§ **Action item**
In the listing below, find the line holding "in the dataset**.<br></br>" and the line holding "Reinforcement Learning is a branch". Write out those two lines and all lines between, exactly, and nothing more.

--- Given information Enclosed Below ---

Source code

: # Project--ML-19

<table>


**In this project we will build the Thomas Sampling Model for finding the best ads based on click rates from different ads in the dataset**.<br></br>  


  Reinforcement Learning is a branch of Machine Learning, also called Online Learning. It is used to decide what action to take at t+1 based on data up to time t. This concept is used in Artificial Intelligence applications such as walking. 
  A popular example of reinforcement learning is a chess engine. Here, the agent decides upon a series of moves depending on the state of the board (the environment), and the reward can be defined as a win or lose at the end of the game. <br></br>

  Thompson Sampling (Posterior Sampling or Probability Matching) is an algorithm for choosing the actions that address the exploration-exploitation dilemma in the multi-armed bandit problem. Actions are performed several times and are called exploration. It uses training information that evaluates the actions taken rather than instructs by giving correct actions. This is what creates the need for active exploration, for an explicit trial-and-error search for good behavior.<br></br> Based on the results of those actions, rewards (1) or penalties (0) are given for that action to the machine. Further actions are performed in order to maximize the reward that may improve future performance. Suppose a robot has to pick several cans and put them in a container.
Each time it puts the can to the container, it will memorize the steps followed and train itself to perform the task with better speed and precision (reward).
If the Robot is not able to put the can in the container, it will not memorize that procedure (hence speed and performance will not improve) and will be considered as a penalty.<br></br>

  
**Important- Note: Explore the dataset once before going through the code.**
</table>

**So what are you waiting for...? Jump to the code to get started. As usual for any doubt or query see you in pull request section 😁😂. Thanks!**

--- End of Enclosed Given information ---

§ **Answer to this task**
**In this project we will build the Thomas Sampling Model for finding the best ads based on click rates from different ads in the dataset**.<br></br>  


  Reinforcement Learning is a branch of Machine Learning, also called Online Learning. It is used to decide what action to take at t+1 based on data up to time t. This concept is used in Artificial Intelligence applications such as walking. 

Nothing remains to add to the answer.